After a three-year worldwide competition, the U.S. Department of Commerce this week announced that an encryption algorithm from Belgium has been proposed as the new Advanced Encryption Standard (AES) for the U.S.

The competition, which involved some of the world's leading cryptographers from 12 countries, was organized by the National Institute of Standards and Technology (NIST), an agency of the Commerce Department's Technology Administration. After a 90-day period for public comment, NIST will revise the proposed standard, if necessary, and submit it to the commerce secretary for adoption. The process is expected to be completed by spring.

While the proposed algorithm - called Rijndael - is intended to protect sensitive information in federal computer systems, it's expected to be adopted widely by the private sector, especially in the financial services industry.

Gen Rao, vice president of the eSpace Security Center at The Chase Manhattan Bank in New York, said the bank "is poised to implement, over time, through a network of the bank's new security product vendors, the NIST's new AES, which will bring about increased security, performance and flexibility."

Mark Bouchard, an analyst at Meta Group Inc. in Stamford, Conn., noted in the company's online newsletter that he expects the Rijndael algorithm to ultimately displace the Data Encryption Standard (DES) for both government and business applications.

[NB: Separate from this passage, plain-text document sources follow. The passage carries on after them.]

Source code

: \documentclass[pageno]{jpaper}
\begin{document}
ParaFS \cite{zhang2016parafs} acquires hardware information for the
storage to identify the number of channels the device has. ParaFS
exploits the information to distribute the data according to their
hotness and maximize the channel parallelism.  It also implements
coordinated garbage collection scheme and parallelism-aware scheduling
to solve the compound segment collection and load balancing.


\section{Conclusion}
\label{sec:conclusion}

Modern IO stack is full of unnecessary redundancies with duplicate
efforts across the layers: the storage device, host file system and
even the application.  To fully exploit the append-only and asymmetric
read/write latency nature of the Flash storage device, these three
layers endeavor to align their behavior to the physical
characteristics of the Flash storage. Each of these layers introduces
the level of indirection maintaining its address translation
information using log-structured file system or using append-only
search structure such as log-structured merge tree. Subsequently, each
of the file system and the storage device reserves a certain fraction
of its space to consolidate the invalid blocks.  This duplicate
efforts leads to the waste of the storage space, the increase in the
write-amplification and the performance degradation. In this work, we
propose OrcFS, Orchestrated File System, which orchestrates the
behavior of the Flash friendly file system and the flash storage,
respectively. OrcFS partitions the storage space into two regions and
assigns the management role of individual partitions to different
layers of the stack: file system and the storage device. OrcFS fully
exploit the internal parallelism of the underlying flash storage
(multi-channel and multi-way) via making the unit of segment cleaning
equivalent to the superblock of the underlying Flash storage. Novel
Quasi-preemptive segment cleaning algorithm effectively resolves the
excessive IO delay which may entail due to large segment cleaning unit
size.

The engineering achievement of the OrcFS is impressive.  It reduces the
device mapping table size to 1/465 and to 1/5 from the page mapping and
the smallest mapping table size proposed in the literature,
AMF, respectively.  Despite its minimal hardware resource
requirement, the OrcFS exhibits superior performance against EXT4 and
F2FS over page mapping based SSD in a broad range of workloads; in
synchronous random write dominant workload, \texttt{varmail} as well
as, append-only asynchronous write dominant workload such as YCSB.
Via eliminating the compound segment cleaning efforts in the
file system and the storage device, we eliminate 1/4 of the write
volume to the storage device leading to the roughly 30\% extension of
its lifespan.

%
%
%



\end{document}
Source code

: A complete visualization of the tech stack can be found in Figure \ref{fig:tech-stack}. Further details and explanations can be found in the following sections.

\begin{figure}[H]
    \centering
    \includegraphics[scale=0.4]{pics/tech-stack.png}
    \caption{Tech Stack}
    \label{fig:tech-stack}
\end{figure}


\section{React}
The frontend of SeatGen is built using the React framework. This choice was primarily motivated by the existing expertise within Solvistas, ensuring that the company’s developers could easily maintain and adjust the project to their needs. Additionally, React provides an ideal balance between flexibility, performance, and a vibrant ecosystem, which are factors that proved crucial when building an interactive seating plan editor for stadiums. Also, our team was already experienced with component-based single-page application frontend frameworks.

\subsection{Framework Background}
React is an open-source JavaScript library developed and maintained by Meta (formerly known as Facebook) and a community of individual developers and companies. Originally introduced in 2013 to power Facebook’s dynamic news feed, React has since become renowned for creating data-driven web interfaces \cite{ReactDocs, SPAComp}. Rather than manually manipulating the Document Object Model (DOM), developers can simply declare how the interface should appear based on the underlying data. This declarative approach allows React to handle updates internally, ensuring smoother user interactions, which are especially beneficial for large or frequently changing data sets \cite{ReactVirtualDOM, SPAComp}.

But he advised against adopting prestandard versions of the AES because they could pose potential interoperability problems. According to Bouchard, a fast switch to the new algorithm isn't warranted, "given continued suitability/strength of Triple DES."

Algorithms are mathematical formulas that form the central component of computer encryption systems used to secure e-mail, e-commerce transactions and other sensitive data. The AES will replace DES, which NIST adopted in 1977 to protect sensitive, unclassified information. A more secure variant of DES, called Triple DES, is now widely used in the private sector.

Rijndael was developed by Belgian cryptographers Joan Daemen at Proton World International and Vincent Rijmen at Katholieke Universiteit Leuven (Catholic University of Leuven).

Each candidate algorithm was required to support key sizes of 128, 192 and 256 bits. They were evaluated for the strength of their security, as well as for their speed and versatility across a variety of computer platforms.

According to NIST, Rijndael was selected because it had the best combination of security, efficiency, implementability and flexibility. A technical analysis of the AES candidates is posted on NIST's Web site.

"Rijndael showed exceptional performance on most platforms and has low memory requirements," said NIST director Raymond G. Kammer. He said development kits for the AES were expected to be available this week.

Kammer said analysis found that none of the algorithms under consideration had intellectual-property conflicts. Developers submitting algorithms for review were required to provide the algorithms free of royalty payments. Developers of the algorithms receive no remuneration for their work.

During the selection process, some evaluators suggested that two algorithms be selected as the AES. Kammer said that idea was rejected as impractical. He cautioned that encryption algorithms have limited life spans. "If Moore's Law continues and quantum computing does not manifest itself, this should have about a 30-year run," he said.